PDP Crisis: G5 govs may endorse Peter Obi Jan 5 - Report
L-R: Seyi Makinde, Samuel Ortom, Ifeanyi Ugwuanyi, Nyesom Wike, Okezie Ikpeazu

There are strong indications that the five aggrieved governors of the Peoples Democratic Party (PDP), known as G5 governors may endorse Peter Obi as their preferred presidential candidate on January 5.

The governors who are presently meeting in London, United Kingdom are said to be considering following the advice of Chief Olusegun Obasanjo that power should shift to the Southeast in 2023, according to a report by the Punch.

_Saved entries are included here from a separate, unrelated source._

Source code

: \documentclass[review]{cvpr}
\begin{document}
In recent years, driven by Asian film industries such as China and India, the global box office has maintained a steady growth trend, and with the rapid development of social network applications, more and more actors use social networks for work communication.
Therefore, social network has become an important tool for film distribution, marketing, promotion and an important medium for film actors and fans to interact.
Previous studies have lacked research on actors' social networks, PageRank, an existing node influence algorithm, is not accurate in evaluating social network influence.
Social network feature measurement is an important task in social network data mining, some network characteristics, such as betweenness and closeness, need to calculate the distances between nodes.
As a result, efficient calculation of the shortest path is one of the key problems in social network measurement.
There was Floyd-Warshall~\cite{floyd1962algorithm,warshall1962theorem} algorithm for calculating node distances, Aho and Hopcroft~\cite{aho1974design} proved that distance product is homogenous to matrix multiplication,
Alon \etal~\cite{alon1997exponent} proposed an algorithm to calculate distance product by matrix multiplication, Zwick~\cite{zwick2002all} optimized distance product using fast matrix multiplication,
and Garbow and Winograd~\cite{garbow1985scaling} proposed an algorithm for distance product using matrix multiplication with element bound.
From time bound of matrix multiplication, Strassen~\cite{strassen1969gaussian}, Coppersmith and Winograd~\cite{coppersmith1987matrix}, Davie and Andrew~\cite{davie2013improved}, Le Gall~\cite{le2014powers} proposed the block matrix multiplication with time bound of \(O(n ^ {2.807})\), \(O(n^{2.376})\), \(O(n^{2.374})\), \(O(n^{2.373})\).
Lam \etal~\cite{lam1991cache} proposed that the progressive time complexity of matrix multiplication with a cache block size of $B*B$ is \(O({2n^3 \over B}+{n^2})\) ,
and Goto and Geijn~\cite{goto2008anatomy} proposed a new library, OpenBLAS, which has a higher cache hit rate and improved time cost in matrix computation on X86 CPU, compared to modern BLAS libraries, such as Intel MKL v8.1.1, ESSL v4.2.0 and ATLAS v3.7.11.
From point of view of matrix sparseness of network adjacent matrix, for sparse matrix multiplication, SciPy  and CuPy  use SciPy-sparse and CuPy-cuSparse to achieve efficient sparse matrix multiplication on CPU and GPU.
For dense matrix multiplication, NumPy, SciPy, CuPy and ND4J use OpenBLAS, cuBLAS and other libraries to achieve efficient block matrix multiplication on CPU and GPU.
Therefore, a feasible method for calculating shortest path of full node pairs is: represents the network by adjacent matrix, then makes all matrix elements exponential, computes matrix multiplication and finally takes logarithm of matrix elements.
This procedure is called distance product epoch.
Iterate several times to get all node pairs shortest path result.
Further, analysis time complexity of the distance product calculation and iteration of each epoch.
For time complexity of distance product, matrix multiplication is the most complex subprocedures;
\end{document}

Governors Nyesom Wike (Rivers), Seyi Makinde (Oyo), Okezie Ikpeazu (Abia), Samuel Ortom (Benue) and Ifeanyi Ugwuanyi of Enugu states and some political heavyweights from the South had parted ways with the PDP presidential candidate, Atiku Abubakar, over his alleged refusal to prevail on the PDP National Chairman, Iyorchia Ayu to resign after Atiku, a northerner clinched the presidential ticket of the party.

The governors insisted that Ayu’s resignation would ensure a balance in the leadership of the main opposition party.

Although Atiku and the governors held several meetings in Nigeria and the UK, there was no headway as they insisted on Ayu’s removal from office as a precondition for peace.

However, in deciding on the presidential candidate to support, a top source informed Punch that the governors might heed Obasanjo’s counsel that they should endorse the Labour Party presidential standard bearer, Peter Obi.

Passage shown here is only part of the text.